:: Activity ::
Find the word "stackoverflow" in the records below. List each line containing it.

Saved data entries:
- - - - -
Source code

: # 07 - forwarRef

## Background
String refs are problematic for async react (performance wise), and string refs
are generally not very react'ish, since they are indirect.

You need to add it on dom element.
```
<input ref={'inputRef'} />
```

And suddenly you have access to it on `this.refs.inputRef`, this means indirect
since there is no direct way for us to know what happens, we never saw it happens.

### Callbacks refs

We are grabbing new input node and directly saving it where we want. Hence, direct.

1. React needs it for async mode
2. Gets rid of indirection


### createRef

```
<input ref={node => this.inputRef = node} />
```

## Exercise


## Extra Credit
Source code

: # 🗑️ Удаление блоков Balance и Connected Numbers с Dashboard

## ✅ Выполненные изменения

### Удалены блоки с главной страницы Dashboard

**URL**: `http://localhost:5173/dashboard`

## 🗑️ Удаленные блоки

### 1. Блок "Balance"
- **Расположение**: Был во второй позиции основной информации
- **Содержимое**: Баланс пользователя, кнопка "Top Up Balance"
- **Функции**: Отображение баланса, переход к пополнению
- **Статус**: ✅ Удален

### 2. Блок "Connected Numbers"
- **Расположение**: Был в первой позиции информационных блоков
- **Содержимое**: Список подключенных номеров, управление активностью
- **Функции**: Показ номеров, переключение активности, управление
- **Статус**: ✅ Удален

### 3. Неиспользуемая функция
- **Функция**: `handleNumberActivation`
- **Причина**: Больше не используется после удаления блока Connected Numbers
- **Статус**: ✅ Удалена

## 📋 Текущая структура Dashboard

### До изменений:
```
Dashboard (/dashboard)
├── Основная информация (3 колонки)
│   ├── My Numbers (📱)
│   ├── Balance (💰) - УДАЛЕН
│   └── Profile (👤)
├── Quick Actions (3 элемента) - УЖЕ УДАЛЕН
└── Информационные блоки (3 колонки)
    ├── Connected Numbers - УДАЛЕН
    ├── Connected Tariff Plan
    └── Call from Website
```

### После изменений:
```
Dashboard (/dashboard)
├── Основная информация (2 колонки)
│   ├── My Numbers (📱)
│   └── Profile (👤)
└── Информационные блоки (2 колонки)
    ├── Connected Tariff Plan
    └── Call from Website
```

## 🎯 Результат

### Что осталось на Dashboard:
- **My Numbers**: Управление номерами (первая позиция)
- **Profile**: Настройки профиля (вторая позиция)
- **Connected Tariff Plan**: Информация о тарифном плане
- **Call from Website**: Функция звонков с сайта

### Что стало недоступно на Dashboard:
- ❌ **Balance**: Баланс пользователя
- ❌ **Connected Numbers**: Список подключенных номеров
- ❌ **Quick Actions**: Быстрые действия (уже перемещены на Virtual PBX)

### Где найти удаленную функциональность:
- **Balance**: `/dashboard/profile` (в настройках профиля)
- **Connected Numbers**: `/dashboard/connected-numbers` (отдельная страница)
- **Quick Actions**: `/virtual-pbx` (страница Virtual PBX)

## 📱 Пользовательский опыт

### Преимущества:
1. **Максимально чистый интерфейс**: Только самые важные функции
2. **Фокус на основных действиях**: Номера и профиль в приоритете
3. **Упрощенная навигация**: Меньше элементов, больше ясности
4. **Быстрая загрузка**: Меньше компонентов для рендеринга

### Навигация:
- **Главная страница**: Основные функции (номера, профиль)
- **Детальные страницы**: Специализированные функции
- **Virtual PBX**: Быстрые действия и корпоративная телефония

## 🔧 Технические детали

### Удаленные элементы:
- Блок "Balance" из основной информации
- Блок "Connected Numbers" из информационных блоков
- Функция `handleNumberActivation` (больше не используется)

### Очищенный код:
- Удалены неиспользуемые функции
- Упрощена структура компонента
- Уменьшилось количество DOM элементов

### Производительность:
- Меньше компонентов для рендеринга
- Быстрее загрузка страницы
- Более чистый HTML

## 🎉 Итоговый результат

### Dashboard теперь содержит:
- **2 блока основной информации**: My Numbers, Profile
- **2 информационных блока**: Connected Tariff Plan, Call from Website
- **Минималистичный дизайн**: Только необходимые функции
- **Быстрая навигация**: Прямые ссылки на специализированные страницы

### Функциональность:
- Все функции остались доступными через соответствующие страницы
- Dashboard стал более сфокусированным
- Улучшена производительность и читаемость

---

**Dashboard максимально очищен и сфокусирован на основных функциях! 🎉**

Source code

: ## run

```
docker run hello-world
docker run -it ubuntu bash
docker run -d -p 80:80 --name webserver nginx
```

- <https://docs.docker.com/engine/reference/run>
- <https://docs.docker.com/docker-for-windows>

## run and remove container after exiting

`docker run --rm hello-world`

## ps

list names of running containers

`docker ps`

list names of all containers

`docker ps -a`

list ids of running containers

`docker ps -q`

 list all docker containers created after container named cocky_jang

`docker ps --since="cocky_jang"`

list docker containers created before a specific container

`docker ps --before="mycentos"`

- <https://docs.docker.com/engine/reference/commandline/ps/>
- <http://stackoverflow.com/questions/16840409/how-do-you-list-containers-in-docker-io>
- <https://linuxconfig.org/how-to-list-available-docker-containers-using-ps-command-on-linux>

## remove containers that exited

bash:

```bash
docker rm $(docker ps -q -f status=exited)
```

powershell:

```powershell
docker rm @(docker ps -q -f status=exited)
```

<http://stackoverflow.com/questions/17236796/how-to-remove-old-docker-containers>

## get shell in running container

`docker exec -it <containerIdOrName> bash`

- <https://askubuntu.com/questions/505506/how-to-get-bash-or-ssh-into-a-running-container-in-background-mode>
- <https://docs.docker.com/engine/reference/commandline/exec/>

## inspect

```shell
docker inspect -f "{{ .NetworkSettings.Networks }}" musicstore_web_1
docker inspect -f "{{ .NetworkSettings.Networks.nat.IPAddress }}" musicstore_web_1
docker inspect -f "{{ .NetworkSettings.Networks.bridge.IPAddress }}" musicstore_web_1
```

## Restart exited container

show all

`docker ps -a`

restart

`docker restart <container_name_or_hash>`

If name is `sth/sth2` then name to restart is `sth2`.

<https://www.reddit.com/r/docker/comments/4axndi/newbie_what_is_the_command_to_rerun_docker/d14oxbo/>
- - - - -
:: Your solution ::
- <http://stackoverflow.com/questions/16840409/how-do-you-list-containers-in-docker-io>
<http://stackoverflow.com/questions/17236796/how-to-remove-old-docker-containers>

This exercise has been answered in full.